All the records that follow need to be reproduced exactly. Omit the images.
Top of STUDY MATERIAL
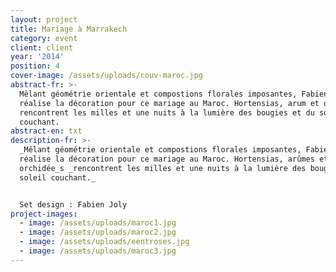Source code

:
 ```yaml
---
layout: project
title: Mariage à Marrakech
category: event
client: client
year: '2014'
position: 4
cover-image: /assets/uploads/couv-maroc.jpg
abstract-fr: >-
  Mêlant géométrie orientale et compostions florales imposantes, Fabien Joly
  réalise la décoration pour ce mariage au Maroc. Hortensias, arum et orchidées
  rencontrent les milles et une nuits à la lumière des bougies et du soleil
  couchant.
abstract-en: txt
description-fr: >-
  _Mêlant géométrie orientale et compostions florales imposantes, Fabien Joly
  réalise la décoration pour ce mariage au Maroc. Hortensias, arûmes et
  orchidée_s _rencontrent les milles et une nuits à la lumière des bougies et du
  soleil couchant._


  Set design : Fabien Joly
project-images:
  - image: /assets/uploads/maroc1.jpg
  - image: /assets/uploads/maroc2.jpg
  - image: /assets/uploads/eentroses.jpg
  - image: /assets/uploads/maroc3.jpg
---
```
Bottom of STUDY MATERIAL
## RESPONSE AREA
Source code

:
 ```yaml
---
layout: project
title: Mariage à Marrakech
category: event
client: client
year: '2014'
position: 4
cover-image: /assets/uploads/couv-maroc.jpg
abstract-fr: >-
  Mêlant géométrie orientale et compostions florales imposantes, Fabien Joly
  réalise la décoration pour ce mariage au Maroc. Hortensias, arum et orchidées
  rencontrent les milles et une nuits à la lumière des bougies et du soleil
  couchant.
abstract-en: txt
description-fr: >-
  _Mêlant géométrie orientale et compostions florales imposantes, Fabien Joly
  réalise la décoration pour ce mariage au Maroc. Hortensias, arûmes et
  orchidée_s _rencontrent les milles et une nuits à la lumière des bougies et du
  soleil couchant._


  Set design : Fabien Joly
project-images:
  - image: /assets/uploads/maroc1.jpg
  - image: /assets/uploads/maroc2.jpg
  - image: /assets/uploads/eentroses.jpg
  - image: /assets/uploads/maroc3.jpg
---
```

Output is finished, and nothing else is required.